Palo Alto Research Center, 3333 Coyote Hill Road, Palo Alto, California 94304, United States.
J Proteome Res. 2012 Aug 3;11(8):4191-200. doi: 10.1021/pr300312h. Epub 2012 Jul 2.
De novo peptide sequencing by mass spectrometry (MS) can determine the amino acid sequence of an unknown peptide without reference to a protein database. MS-based de novo sequencing assumes special importance in focused studies of families of biologically active peptides and proteins, such as hormones, toxins, and antibodies, for which amino acid sequences may be difficult to obtain through genomic methods. These protein families often exhibit sequence homology or characteristic amino acid content; yet, current de novo sequencing approaches do not take advantage of this prior knowledge and, hence, search an unnecessarily large space of possible sequences. Here, we describe an algorithm for de novo sequencing that incorporates sequence constraints into the core graph algorithm and thereby reduces the search space by many orders of magnitude. We demonstrate our algorithm in a study of cysteine-rich toxins from two cone snail species (Conus textile and Conus stercusmuscarum) and report 13 de novo and about 60 total toxins.
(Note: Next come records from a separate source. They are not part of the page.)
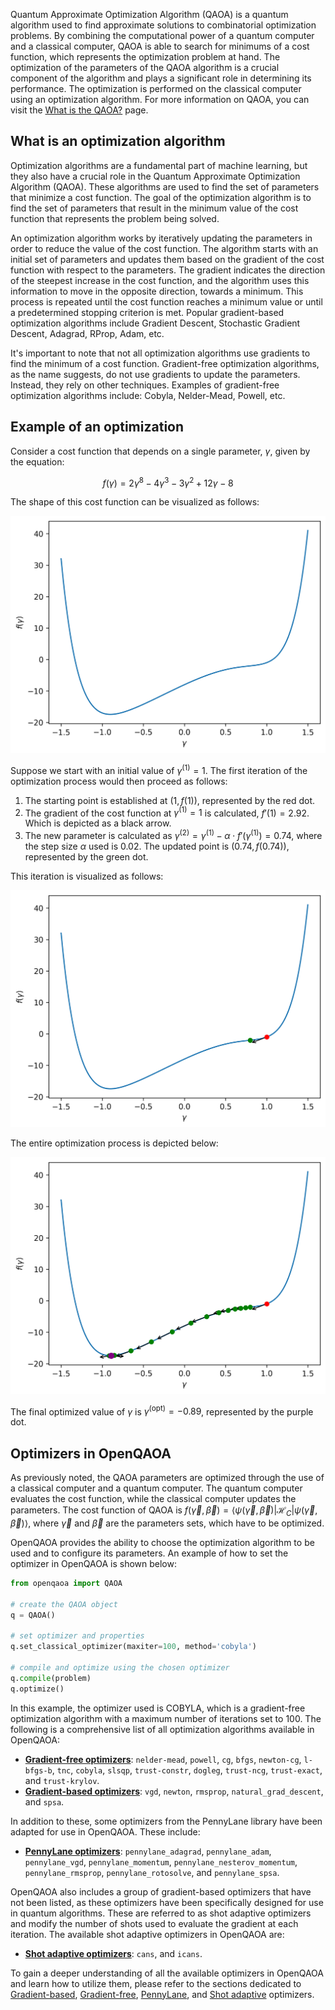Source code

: Quantum Approximate Optimization Algorithm (QAOA) is a quantum algorithm used to find approximate solutions to combinatorial optimization problems. By combining the computational power of a quantum computer and a classical computer, QAOA is able to search for minimums of a cost function, which represents the optimization problem at hand. The optimization of the parameters of the QAOA algorithm is a crucial component of the algorithm and plays a significant role in determining its performance. The optimization is performed on the classical computer using an optimization algorithm. For more information on QAOA, you can visit the [What is the QAOA?](what-is-the-qaoa.md) page.

## What is an optimization algorithm

Optimization algorithms are a fundamental part of machine learning, but they also have a crucial role in the Quantum Approximate Optimization Algorithm (QAOA). These algorithms are used to find the set of parameters that minimize a cost function. The goal of the optimization algorithm is to find the set of parameters that result in the minimum value of the cost function that represents the problem being solved. 

An optimization algorithm works by iteratively updating the parameters in order to reduce the value of the cost function. The algorithm starts with an initial set of parameters and updates them based on the gradient of the cost function with respect to the parameters. The gradient indicates the direction of the steepest increase in the cost function, and the algorithm uses this information to move in the opposite direction, towards a minimum. This process is repeated until the cost function reaches a minimum value or until a predetermined stopping criterion is met. Popular gradient-based optimization algorithms include Gradient Descent, Stochastic Gradient Descent, Adagrad, RProp, Adam, etc.

It's important to note that not all optimization algorithms use gradients to find the minimum of a cost function. Gradient-free optimization algorithms, as the name suggests, do not use gradients to update the parameters. Instead, they rely on other techniques. Examples of gradient-free optimization algorithms include: Cobyla, Nelder-Mead, Powell, etc.

## Example of an optimization

Consider a cost function that depends on a single parameter, $\gamma$, given by the equation:

$$f(\gamma)=2\gamma^8-4\gamma^3 - 3\gamma^2 + 12\gamma -8$$

The shape of this cost function can be visualized as follows:

![function to optimize](../img/function-to-optimize.png)

Suppose we start with an initial value of $\gamma^{(1)}=1$. The first iteration of the optimization process would then proceed as follows:

1. The starting point is established at $(1, f(1))$, represented by the red dot.
2. The gradient of the cost function at $\gamma^{(1)}=1$ is calculated, $f'(1)=2.92$. Which is depicted as a black arrow.
3.  The new parameter is calculated as $\gamma^{(2)}=\gamma^{(1)}-\alpha\cdot f'(\gamma^{(1)})=0.74$, where the step size $\alpha$ used is 0.02. The updated point is $(0.74, f(0.74))$, represented by the green dot.

This iteration is visualized as follows:

![function to optimize iteration 1](../img/function-to-optimize-1.png)

The entire optimization process is depicted below:

![function to optimize optimized](../img/function-to-optimize-all.png)

The final optimized value of $\gamma$ is $\gamma^{(\text{opt})}=-0.89$, represented by the purple dot.


## Optimizers in OpenQAOA

As previously noted, the QAOA parameters are optimized through the use of a classical computer and a quantum computer. The quantum computer evaluates the cost function, while the classical computer updates the parameters. The cost function of QAOA is $f(\vec\gamma, \vec\beta) = \langle \psi(\vec\gamma, \vec\beta)|\mathcal{H}_C|\psi(\vec\gamma, \vec\beta)\rangle$, where $\vec\gamma$ and $\vec\beta$ are the parameters sets, which have to be optimized. 

OpenQAOA provides the ability to choose the optimization algorithm to be used and to configure its parameters. An example of how to set the optimizer in OpenQAOA is shown below:

```Python hl_lines="6 7"
from openqaoa import QAOA 

# create the QAOA object
q = QAOA()

# set optimizer and properties
q.set_classical_optimizer(maxiter=100, method='cobyla')

# compile and optimize using the chosen optimizer
q.compile(problem)
q.optimize()
```
In this example, the optimizer used is COBYLA, which is a gradient-free optimization algorithm with a maximum number of iterations set to 100. The following is a comprehensive list of all optimization algorithms available in OpenQAOA:

- <a style="color:inherit; font-weight:bold" href="/optimizers/gradient-free-optimizers">Gradient-free optimizers</a>: `nelder-mead`, `powell`, `cg`, `bfgs`, `newton-cg`, `l-bfgs-b`, `tnc`, `cobyla`, `slsqp`, `trust-constr`, `dogleg`, `trust-ncg`, `trust-exact`, and `trust-krylov`.
- <a style="color:inherit; font-weight:bold" href="/optimizers/gradient-based-optimizers">Gradient-based optimizers</a>: `vgd`, `newton`, `rmsprop`, `natural_grad_descent`, and `spsa`.

In addition to these, some optimizers from the PennyLane library have been adapted for use in OpenQAOA. These include:

- <a style="color:inherit; font-weight:bold" href="/optimizers/pennylane-optimizers">PennyLane optimizers</a>: `pennylane_adagrad`, `pennylane_adam`, `pennylane_vgd`, `pennylane_momentum`, `pennylane_nesterov_momentum`, `pennylane_rmsprop`, `pennylane_rotosolve`, and `pennylane_spsa`.

OpenQAOA also includes a group of gradient-based optimizers that have not been listed, as these optimizers have been specifically designed for use in quantum algorithms. These are referred to as shot adaptive optimizers and modify the number of shots used to evaluate the gradient at each iteration. The available shot adaptive optimizers in OpenQAOA are:

- <a style="color:inherit; font-weight:bold" href="/optimizers/shot-adaptive-optimizers">Shot adaptive optimizers</a>: `cans`, and `icans`.

To gain a deeper understanding of all the available optimizers in OpenQAOA and learn how to utilize them, please refer to the sections dedicated to [Gradient-based](/optimizers/gradient-based-optimizers), [Gradient-free](/optimizers/gradient-free-optimizers), [PennyLane](/optimizers/pennylane-optimizers), and [Shot adaptive](/optimizers/shot-adaptive-optimizers) optimizers.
通过质谱(MS)从头测序肽可以确定未知肽的氨基酸序列,而无需参考蛋白质数据库。基于 MS 的从头测序在针对生物活性肽和蛋白质家族的重点研究中特别重要,例如激素、毒素和抗体,通过基因组方法获得这些家族的氨基酸序列可能很困难。这些蛋白质家族通常表现出序列同源性或特征性氨基酸含量;然而,目前的从头测序方法没有利用这种先验知识,因此搜索了不必要的大量可能序列空间。在这里,我们描述了一种将序列约束纳入核心图算法的从头测序算法,从而将搜索空间缩小了许多数量级。我们在对来自两种圆锥蜗牛物种(Conus textile 和 Conus stercusmuscarum)的富含半胱氨酸的毒素的研究中演示了我们的算法,并报告了 13 种从头和大约 60 种总毒素。